(Assigned task) Restate verbatim the span of lines below between the line with "WantedBy=multi-user.target" and the line with "The above copyright", including those two lines, and only that span.

Stored data entries:
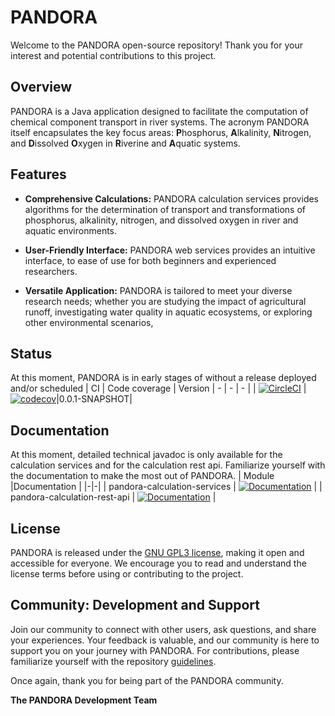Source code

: # PANDORA

Welcome to the PANDORA open-source repository! Thank you for your interest and potential contributions to this project.

  

## Overview

PANDORA is a Java application designed to facilitate the computation of chemical component transport in river systems. The acronym PANDORA itself encapsulates the key focus areas: **P**hosphorus, **A**lkalinity, **N**itrogen, and **D**issolved **O**xygen in **R**iverine and **A**quatic systems.

  

## Features

- **Comprehensive Calculations:** PANDORA calculation services provides algorithms for the determination of transport and transformations of phosphorus, alkalinity, nitrogen, and dissolved oxygen in river and aquatic environments.

- **User-Friendly Interface:** PANDORA web services provides an intuitive interface, to ease of use for both beginners and experienced researchers.

- **Versatile Application:** PANDORA is tailored to meet your diverse research needs; whether you are studying the impact of agricultural runoff, investigating water quality in aquatic ecosystems, or exploring other environmental scenarios, 
  
## Status
At this moment, PANDORA is in early stages of without a release deployed and/or scheduled
| CI | Code coverage | Version
| - | - | - |
| [![CircleCI](https://dl.circleci.com/status-badge/img/gh/WJ-van-Hoek/PANDORA/tree/master.svg?style=svg)](https://dl.circleci.com/status-badge/redirect/gh/WJ-van-Hoek/PANDORA/tree/master) | [![codecov](https://codecov.io/gh/WJ-van-Hoek/PANDORA/branch/master/graph/badge.svg?token=tX9DFPWsPd)](https://codecov.io/gh/WJ-van-Hoek/PANDORA)|0.0.1-SNAPSHOT|

## Documentation

At this moment, detailed technical javadoc is only available for the calculation services and for the calculation rest api. Familiarize yourself with the documentation to make the most out of PANDORA.
| Module |Documentation |
|-|-|
| pandora-calculation-services | [![Documentation](https://img.shields.io/badge/Documentation-HTML-blue.svg?logo=Java&logoColor=white&link=https://wj-van-hoek.github.io/PANDORA/pandora-calculation-services/apidocs/index.html)](https://wj-van-hoek.github.io/PANDORA/pandora-calculation-services/apidocs/index.html) |
| pandora-calculation-rest-api | [![Documentation](https://img.shields.io/badge/Documentation-HTML-blue.svg?logo=Java&logoColor=white&link=https://wj-van-hoek.github.io/PANDORA/pandora-calculation-rest-api/apidocs/index.html)](https://wj-van-hoek.github.io/PANDORA/pandora-calculation-rest-api/apidocs/index.html) |
  

## License

PANDORA is released under the [GNU GPL3 license](pandora-administration/LICENSE.md), making it open and accessible for everyone. We encourage you to read and understand the license terms before using or contributing to the project.

  

## Community: Development and Support

Join our community to connect with other users, ask questions, and share your experiences. Your feedback is valuable, and our community is here to support you on your journey with PANDORA. For contributions, please familiarize yourself with the repository [guidelines](pandora-administration/GUIDELINES.md).

 
Once again, thank you for being part of the PANDORA community.

  

**The PANDORA Development Team**
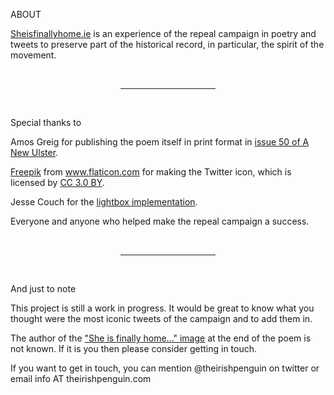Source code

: ABOUT

[Sheisfinallyhome.ie](/) is an experience of the repeal campaign in poetry and tweets to preserve part of the historical record, in particular, the spirit of the movement.

<br />
<hr style="width: 30%; margin-left: auto; margin-right: auto;" />
<br />

Special thanks to

Amos Greig for publishing the poem itself in print format in [issue 50 of A New Ulster](https://issuu.com/amosgreig/docs/anu69/50).

<a href="https://www.flaticon.com/authors/freepik" title="Freepik">Freepik</a> from <a href="https://www.flaticon.com/" title="Flaticon">www.flaticon.com</a> for making the Twitter icon, which is licensed by <a href="http://creativecommons.org/licenses/by/3.0/" title="Creative Commons BY 3.0" target="_blank">CC 3.0 BY</a>.

Jesse Couch for the [lightbox implementation](https://www.designcouch.com/home/why/2013/11/01/responsive-css3-lightbox-with-no-javascript/).

Everyone and anyone who helped make the repeal campaign a success.

<br />
<hr style="width: 30%; margin-left: auto; margin-right: auto;" />
<br />

And just to note

This project is still a work in progress. It would be great to know what you thought were the most iconic tweets of the campaign and to add them in.

The author of the ["She is finally home..." image](/assets/images/she-is-finally-home-image.jpg) at the end of the poem is not known. If it is you then please consider getting in touch.

If you want to get in touch, you can mention @theirishpenguin on twitter or email info AT theirishpenguin.com
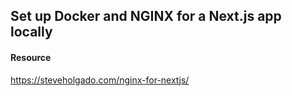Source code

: ## Set up Docker and NGINX for a Next.js app locally

#### Resource

https://steveholgado.com/nginx-for-nextjs/




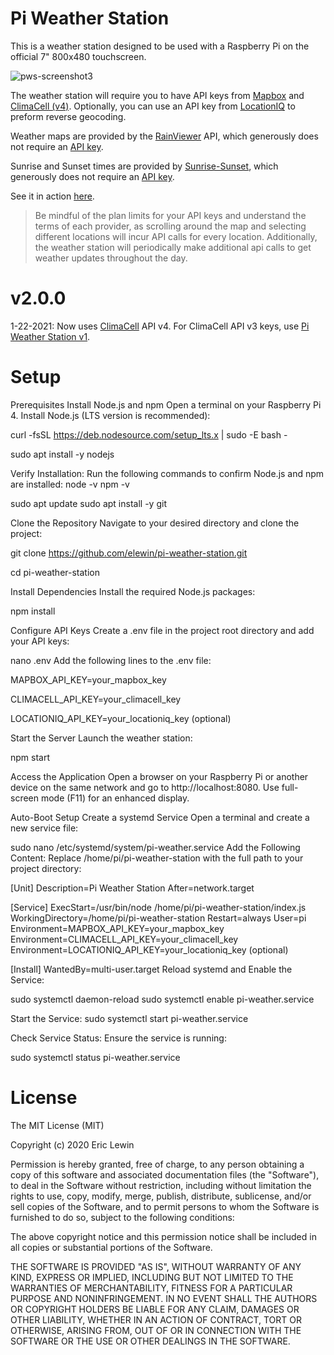 
# Pi Weather Station

This is a weather station designed to be used with a Raspberry Pi on the official 7" 800x480 touchscreen.

![pws-screenshot3](https://user-images.githubusercontent.com/15202038/91359998-4625bb80-e7bb-11ea-937e-c87eede41f35.JPG)

The weather station will require you to have API keys from [Mapbox](https://www.mapbox.com/) and [ClimaCell (v4)](https://www.climacell.co/). Optionally, you can use an API key from [LocationIQ](https://locationiq.com/) to preform reverse geocoding.

Weather maps are provided by the [RainViewer](https://www.rainviewer.com/) API, which generously does not require an [API key](https://www.rainviewer.com/api.html).

Sunrise and Sunset times are provided by [Sunrise-Sunset](https://sunrise-sunset.org/), which generously does not require an [API key](https://sunrise-sunset.org/api).

See it in action [here](https://www.youtube.com/watch?v=dvM6cyqYSw8).

> Be mindful of the plan limits for your API keys and understand the terms of each provider, as scrolling around the map and selecting different locations will incur API calls for every location. Additionally, the weather station will periodically make additional api calls to get weather updates throughout the day.

# v2.0.0

1-22-2021: Now uses [ClimaCell](https://www.climacell.co/) API v4. For ClimaCell API v3 keys, use [Pi Weather Station v1](https://github.com/elewin/pi-weather-station/releases/tag/v1.0).

# Setup



Prerequisites
Install Node.js and npm
Open a terminal on your Raspberry Pi 4.
Install Node.js (LTS version is recommended):


curl -fsSL https://deb.nodesource.com/setup_lts.x | sudo -E bash -

sudo apt install -y nodejs

Verify Installation:
Run the following commands to confirm Node.js and npm are installed:
node -v
npm -v

sudo apt update
sudo apt install -y git

Clone the Repository
Navigate to your desired directory and clone the project:

git clone https://github.com/elewin/pi-weather-station.git

cd pi-weather-station


Install Dependencies
Install the required Node.js packages:

npm install

Configure API Keys
Create a .env file in the project root directory and add your API keys:

nano .env
Add the following lines to the .env file:


MAPBOX_API_KEY=your_mapbox_key

CLIMACELL_API_KEY=your_climacell_key

LOCATIONIQ_API_KEY=your_locationiq_key (optional)

Start the Server
Launch the weather station:

npm start

Access the Application
Open a browser on your Raspberry Pi or another device on the same network and go to http://localhost:8080.
Use full-screen mode (F11) for an enhanced display.

Auto-Boot Setup 
Create a systemd Service
Open a terminal and create a new service file:

sudo nano /etc/systemd/system/pi-weather.service
Add the Following Content:
Replace /home/pi/pi-weather-station with the full path to your project directory:


[Unit]
Description=Pi Weather Station
After=network.target

[Service]
ExecStart=/usr/bin/node /home/pi/pi-weather-station/index.js
WorkingDirectory=/home/pi/pi-weather-station
Restart=always
User=pi
Environment=MAPBOX_API_KEY=your_mapbox_key
Environment=CLIMACELL_API_KEY=your_climacell_key
Environment=LOCATIONIQ_API_KEY=your_locationiq_key (optional)

[Install]
WantedBy=multi-user.target
Reload systemd and Enable the Service:


sudo systemctl daemon-reload
sudo systemctl enable pi-weather.service

Start the Service:
sudo systemctl start pi-weather.service

Check Service Status:
Ensure the service is running:

sudo systemctl status pi-weather.service


# License

The MIT License (MIT)

Copyright (c) 2020 Eric Lewin

Permission is hereby granted, free of charge, to any person obtaining a copy of this software and associated documentation files (the "Software"), to deal in the Software without restriction, including without limitation the rights to use, copy, modify, merge, publish, distribute, sublicense, and/or sell copies of the Software, and to permit persons to whom the Software is furnished to do so, subject to the following conditions:

The above copyright notice and this permission notice shall be included in all copies or substantial portions of the Software.

THE SOFTWARE IS PROVIDED "AS IS", WITHOUT WARRANTY OF ANY KIND, EXPRESS OR IMPLIED, INCLUDING BUT NOT LIMITED TO THE WARRANTIES OF MERCHANTABILITY, FITNESS FOR A PARTICULAR PURPOSE AND NONINFRINGEMENT. IN NO EVENT SHALL THE AUTHORS OR COPYRIGHT HOLDERS BE LIABLE FOR ANY CLAIM, DAMAGES OR OTHER LIABILITY, WHETHER IN AN ACTION OF CONTRACT, TORT OR OTHERWISE, ARISING FROM, OUT OF OR IN CONNECTION WITH THE SOFTWARE OR THE USE OR OTHER DEALINGS IN THE SOFTWARE.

(Exercise answer)
WantedBy=multi-user.target
Reload systemd and Enable the Service:


sudo systemctl daemon-reload
sudo systemctl enable pi-weather.service

Start the Service:
sudo systemctl start pi-weather.service

Check Service Status:
Ensure the service is running:

sudo systemctl status pi-weather.service


# License

The MIT License (MIT)

Copyright (c) 2020 Eric Lewin

Permission is hereby granted, free of charge, to any person obtaining a copy of this software and associated documentation files (the "Software"), to deal in the Software without restriction, including without limitation the rights to use, copy, modify, merge, publish, distribute, sublicense, and/or sell copies of the Software, and to permit persons to whom the Software is furnished to do so, subject to the following conditions:

The above copyright notice and this permission notice shall be included in all copies or substantial portions of the Software.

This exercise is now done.